In 1900, the Graz SV was founded and in 1902 the Grazer AK (GAK). The later important Grazer Sportklub "Sturm" (Storm) – which is better known today as the SK Sturm Graz – was founded in 1909. The first significant competition in Styria, in 1907, was won by Wiener Sport-Club by a Final victory in the "Herbstmesse-Pokal" (Autumn Fair Cup) over the GAK. The Deutsch-Alpenländische Fußball-Verband (German-Alpine Football Association) was founded as one of the five sub-organizations of the Austrian Football Association. However, it was the only association that could not organize a championship for the teams of Upper Austria, Salzburg, Tyrol, Vorarlberg, the littoral, Carinthia and Styria.

===Founding and first year===
In May 1921 the Deutsch-Alpenländische Fußball-Verband broke up. After the Carinthian clubs left, only the Styrian teams remained and the Styrian Football Association was founded. The first records of the Styrian Championships, which were recorded as of 1921, was the Amateur Championship of Austria through the GAK in 1929, 1932 and 1933. In 1934, the SK Sturm Graz won. 1937 the professional team Chelsea F.C. from London took the win over the selected Styrian Football Association team with a score of 4–2.

1947 was the first decision to make a total Austrian Cup competition, then in 1949 the Austrian Football Bundesliga were established with an A and B league. This first championship was won by FK Austria Wien. The first Styrian participants, the SK Sturm Graz, placed 10th.

===Success of the Styrian Clubs in Professional Football===
In 1955 the Steiermark attained a one time record: Playing in the A League was the SK Sturm Graz, the Grazer AK, the Kapfenberger SV and ESV Austria Graz four Styrian teams.
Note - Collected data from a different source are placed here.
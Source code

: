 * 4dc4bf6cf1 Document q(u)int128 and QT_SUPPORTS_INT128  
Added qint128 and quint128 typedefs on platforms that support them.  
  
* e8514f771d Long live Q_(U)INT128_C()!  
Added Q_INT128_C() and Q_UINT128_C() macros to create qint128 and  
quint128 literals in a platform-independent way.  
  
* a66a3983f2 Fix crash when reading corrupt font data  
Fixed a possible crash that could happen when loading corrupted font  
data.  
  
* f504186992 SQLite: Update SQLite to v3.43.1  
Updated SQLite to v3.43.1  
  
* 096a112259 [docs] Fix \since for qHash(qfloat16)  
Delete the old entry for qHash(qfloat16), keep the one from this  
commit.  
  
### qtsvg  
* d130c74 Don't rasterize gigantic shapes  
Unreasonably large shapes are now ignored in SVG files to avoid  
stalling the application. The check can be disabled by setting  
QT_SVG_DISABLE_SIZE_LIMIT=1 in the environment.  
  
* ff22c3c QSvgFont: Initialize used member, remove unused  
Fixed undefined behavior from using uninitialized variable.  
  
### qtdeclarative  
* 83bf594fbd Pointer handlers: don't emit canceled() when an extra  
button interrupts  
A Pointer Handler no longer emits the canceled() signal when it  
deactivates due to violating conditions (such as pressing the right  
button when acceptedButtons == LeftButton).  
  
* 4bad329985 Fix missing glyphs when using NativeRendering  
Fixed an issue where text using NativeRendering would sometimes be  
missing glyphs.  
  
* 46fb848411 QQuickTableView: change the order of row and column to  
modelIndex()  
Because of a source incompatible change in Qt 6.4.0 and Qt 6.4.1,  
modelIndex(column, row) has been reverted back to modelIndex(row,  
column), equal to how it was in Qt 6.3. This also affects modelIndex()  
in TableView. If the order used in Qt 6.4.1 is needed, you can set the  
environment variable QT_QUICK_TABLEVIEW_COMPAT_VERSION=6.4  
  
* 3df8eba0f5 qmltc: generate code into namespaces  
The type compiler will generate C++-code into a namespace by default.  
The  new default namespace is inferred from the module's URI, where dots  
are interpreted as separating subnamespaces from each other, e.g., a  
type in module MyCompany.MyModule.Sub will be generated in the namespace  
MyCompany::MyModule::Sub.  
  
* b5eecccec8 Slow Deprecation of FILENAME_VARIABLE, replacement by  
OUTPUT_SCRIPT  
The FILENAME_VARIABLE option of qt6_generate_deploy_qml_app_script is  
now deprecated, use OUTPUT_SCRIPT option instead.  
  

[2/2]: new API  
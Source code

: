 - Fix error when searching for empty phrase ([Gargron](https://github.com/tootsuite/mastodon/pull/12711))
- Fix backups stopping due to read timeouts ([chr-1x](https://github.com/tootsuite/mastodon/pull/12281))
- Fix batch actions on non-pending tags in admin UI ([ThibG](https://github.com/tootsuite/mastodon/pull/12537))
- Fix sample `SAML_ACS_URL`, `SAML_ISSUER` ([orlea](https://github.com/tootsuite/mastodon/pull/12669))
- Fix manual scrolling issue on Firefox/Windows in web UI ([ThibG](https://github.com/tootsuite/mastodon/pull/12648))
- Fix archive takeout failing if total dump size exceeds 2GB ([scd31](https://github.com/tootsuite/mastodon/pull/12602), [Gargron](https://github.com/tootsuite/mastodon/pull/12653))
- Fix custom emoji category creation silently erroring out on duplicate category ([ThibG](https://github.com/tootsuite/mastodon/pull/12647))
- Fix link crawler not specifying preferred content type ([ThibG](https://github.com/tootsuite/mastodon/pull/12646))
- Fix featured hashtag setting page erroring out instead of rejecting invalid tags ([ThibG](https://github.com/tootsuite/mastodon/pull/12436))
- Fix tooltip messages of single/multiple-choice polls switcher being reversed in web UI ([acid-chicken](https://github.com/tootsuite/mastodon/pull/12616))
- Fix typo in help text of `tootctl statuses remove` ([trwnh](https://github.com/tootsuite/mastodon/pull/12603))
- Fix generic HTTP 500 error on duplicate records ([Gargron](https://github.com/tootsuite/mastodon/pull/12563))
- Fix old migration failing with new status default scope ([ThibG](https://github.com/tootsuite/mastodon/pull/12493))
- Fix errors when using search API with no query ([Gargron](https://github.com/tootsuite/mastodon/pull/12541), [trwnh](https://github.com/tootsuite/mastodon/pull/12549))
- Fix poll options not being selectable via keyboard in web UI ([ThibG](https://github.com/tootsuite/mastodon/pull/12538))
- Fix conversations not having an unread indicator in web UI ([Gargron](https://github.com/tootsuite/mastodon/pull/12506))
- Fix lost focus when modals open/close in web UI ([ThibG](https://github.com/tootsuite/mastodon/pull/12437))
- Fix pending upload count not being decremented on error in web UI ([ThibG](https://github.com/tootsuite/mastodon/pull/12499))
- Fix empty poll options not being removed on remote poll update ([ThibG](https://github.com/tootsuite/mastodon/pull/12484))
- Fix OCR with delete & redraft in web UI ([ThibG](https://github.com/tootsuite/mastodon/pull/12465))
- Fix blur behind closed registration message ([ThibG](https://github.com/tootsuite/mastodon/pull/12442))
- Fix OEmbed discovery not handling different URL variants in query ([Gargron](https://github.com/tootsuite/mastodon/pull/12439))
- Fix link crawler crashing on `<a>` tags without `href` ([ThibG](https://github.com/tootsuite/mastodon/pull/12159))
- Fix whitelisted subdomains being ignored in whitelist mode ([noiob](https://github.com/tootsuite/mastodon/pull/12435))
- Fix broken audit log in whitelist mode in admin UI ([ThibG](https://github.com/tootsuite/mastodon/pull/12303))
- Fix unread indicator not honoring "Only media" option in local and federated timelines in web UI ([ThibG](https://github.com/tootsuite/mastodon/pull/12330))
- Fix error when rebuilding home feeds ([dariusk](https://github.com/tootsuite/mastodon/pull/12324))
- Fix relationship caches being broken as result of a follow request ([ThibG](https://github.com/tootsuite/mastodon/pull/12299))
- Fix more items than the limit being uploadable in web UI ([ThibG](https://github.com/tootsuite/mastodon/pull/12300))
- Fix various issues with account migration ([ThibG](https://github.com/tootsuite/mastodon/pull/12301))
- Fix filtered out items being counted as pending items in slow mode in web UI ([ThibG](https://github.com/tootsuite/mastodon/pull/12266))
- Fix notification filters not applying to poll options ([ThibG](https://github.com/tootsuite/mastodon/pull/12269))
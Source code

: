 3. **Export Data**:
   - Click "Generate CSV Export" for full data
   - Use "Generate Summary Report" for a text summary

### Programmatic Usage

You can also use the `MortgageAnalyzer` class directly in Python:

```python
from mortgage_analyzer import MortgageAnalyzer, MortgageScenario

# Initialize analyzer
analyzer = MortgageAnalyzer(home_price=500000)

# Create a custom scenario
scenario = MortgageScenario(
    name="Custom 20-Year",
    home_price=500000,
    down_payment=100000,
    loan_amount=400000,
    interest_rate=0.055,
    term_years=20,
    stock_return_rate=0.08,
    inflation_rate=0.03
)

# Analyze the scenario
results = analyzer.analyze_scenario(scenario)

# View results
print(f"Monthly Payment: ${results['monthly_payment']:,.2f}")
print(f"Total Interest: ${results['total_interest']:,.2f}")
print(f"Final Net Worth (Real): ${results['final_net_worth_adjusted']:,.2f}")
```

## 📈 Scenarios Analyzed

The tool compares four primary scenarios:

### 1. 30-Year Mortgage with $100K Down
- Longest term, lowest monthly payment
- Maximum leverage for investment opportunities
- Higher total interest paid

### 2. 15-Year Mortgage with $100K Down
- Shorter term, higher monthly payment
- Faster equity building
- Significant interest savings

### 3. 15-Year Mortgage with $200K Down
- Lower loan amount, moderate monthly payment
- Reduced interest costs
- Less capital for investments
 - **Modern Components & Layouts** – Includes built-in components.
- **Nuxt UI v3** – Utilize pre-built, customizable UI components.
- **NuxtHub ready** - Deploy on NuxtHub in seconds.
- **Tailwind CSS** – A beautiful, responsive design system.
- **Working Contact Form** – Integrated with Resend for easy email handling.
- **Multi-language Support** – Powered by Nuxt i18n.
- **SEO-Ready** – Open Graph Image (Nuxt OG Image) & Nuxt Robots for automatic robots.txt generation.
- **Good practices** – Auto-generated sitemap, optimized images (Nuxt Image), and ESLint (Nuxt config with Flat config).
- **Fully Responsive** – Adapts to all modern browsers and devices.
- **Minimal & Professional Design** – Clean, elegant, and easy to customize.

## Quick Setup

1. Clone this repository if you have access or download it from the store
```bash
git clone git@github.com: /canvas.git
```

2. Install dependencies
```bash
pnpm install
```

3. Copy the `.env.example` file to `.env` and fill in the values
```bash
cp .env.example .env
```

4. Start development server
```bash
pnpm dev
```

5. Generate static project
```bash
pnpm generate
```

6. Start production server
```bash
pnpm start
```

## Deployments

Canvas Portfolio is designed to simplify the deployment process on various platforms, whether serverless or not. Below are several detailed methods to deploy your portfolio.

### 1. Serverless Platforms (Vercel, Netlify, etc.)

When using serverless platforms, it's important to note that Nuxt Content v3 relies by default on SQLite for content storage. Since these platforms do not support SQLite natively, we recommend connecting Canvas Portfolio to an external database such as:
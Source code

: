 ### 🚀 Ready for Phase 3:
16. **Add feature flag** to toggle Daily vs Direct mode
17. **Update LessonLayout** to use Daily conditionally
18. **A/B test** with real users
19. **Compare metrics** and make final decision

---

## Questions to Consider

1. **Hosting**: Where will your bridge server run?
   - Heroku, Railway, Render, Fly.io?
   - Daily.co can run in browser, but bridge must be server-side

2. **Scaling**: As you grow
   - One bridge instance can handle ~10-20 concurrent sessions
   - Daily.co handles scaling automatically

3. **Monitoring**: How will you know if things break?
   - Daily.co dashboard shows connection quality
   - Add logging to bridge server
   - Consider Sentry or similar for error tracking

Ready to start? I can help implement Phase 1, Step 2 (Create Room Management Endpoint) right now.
In 1959 the B League was disbanded and replaced by the Regionalliga Mitte. In 1962 the GAK managed as the first Austrian club outside Vienna to participate in the European Cup.

In 1974, the new Zehnerliga (ten-League) was introduced (as a 1st Division) and the professional 2.
Division. The Donawitzer SV Alpine and GAK went to the 2nd Division and only the SK Sturm Graz remained in the 1st Division. In 1973 the relegation of SK Sturm Graz was only prevented by a special decision of the Association. In 1981 the GAK won their first major title, the ÖFB Cup. In 1998 the SK Sturm Graz became the first Styrian football club to receive the title of Austrian Football Champion, in 1999 they defended their title successfully. 2004 the GAK became the second Styrian club to win the Austrian Football Championship. In 2011, once again the Austrian Championship was awarded to a Styrian team, the SK Sturm Graz.